[Stored data]
※ ※ ※
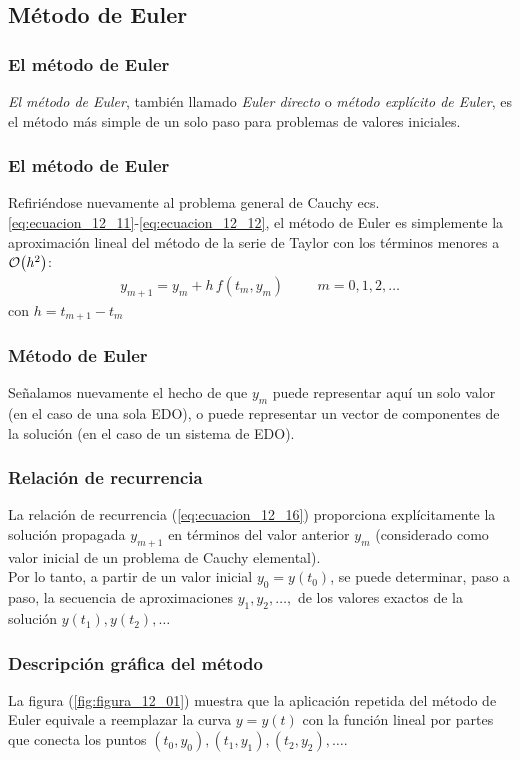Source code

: \subsection{Método de Euler}
\begin{frame}
\frametitle{El método de Euler}
\emph{El método de Euler}, también llamado \emph{Euler directo} o \emph{método explícito de Euler}, es el método más simple de un solo paso para problemas de valores iniciales.
\end{frame}
\begin{frame}
\frametitle{El método de Euler}
Refiriéndose nuevamente al problema general de Cauchy ecs. \ref{eq:ecuacion_12_11}-\ref{eq:ecuacion_12_12}, el método de Euler es simplemente la aproximación lineal del método de la serie de Taylor con los términos menores a $\order{h^{2}}$:
\begin{align}
y_{m+1} =  y_{m} +  h \, f(t_{m}, y_{m}) \hspace{1cm} m = 0, 1, 2, \ldots
\label{eq:ecuacion_12_16}
\end{align}
con $h = t_{m+1} - t_{m}$
\end{frame}
\begin{frame}
\frametitle{Método de Euler}
Señalamos nuevamente el hecho de que $y_{m}$ puede representar aquí un solo valor (en el caso de una sola EDO), o puede representar un vector de componentes de la solución (en el caso de un sistema de EDO).
\end{frame}
\begin{frame}
\frametitle{Relación de recurrencia}
La relación de recurrencia (\ref{eq:ecuacion_12_16}) proporciona explícitamente la solución propagada $y_{m + 1}$ en términos del valor anterior $y_{m}$ (considerado como valor inicial de un problema de Cauchy elemental).
\\
\bigskip
Por lo tanto, a partir de un valor inicial $y_{0} = y(t_{0})$, se puede determinar, paso a paso, la secuencia de aproximaciones $y_{1}, y_{2}, \ldots,$ de los valores exactos de la solución $y(t_{1}), y(t_{2}), \ldots$
\end{frame}
\begin{frame}
\frametitle{Descripción gráfica del método}
La figura (\ref{fig:figura_12_01}) muestra que la aplicación repetida del método de Euler equivale a reemplazar la curva $y = y (t)$ con la función lineal por partes que conecta los puntos $(t_{0}, y_{0}), (t_{1}, y_{1}), (t_{2}, y_{2}), \ldots$.
\end{frame}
※ ※ ※
Every line of the records above should be reproduced exactly, with no pictures included.

Source code

: \subsection{Método de Euler}
\begin{frame}
\frametitle{El método de Euler}
\emph{El método de Euler}, también llamado \emph{Euler directo} o \emph{método explícito de Euler}, es el método más simple de un solo paso para problemas de valores iniciales.
\end{frame}
\begin{frame}
\frametitle{El método de Euler}
Refiriéndose nuevamente al problema general de Cauchy ecs. \ref{eq:ecuacion_12_11}-\ref{eq:ecuacion_12_12}, el método de Euler es simplemente la aproximación lineal del método de la serie de Taylor con los términos menores a $\order{h^{2}}$:
\begin{align}
y_{m+1} =  y_{m} +  h \, f(t_{m}, y_{m}) \hspace{1cm} m = 0, 1, 2, \ldots
\label{eq:ecuacion_12_16}
\end{align}
con $h = t_{m+1} - t_{m}$
\end{frame}
\begin{frame}
\frametitle{Método de Euler}
Señalamos nuevamente el hecho de que $y_{m}$ puede representar aquí un solo valor (en el caso de una sola EDO), o puede representar un vector de componentes de la solución (en el caso de un sistema de EDO).
\end{frame}
\begin{frame}
\frametitle{Relación de recurrencia}
La relación de recurrencia (\ref{eq:ecuacion_12_16}) proporciona explícitamente la solución propagada $y_{m + 1}$ en términos del valor anterior $y_{m}$ (considerado como valor inicial de un problema de Cauchy elemental).
\\
\bigskip
Por lo tanto, a partir de un valor inicial $y_{0} = y(t_{0})$, se puede determinar, paso a paso, la secuencia de aproximaciones $y_{1}, y_{2}, \ldots,$ de los valores exactos de la solución $y(t_{1}), y(t_{2}), \ldots$
\end{frame}
\begin{frame}
\frametitle{Descripción gráfica del método}
La figura (\ref{fig:figura_12_01}) muestra que la aplicación repetida del método de Euler equivale a reemplazar la curva $y = y (t)$ con la función lineal por partes que conecta los puntos $(t_{0}, y_{0}), (t_{1}, y_{1}), (t_{2}, y_{2}), \ldots$.
\end{frame}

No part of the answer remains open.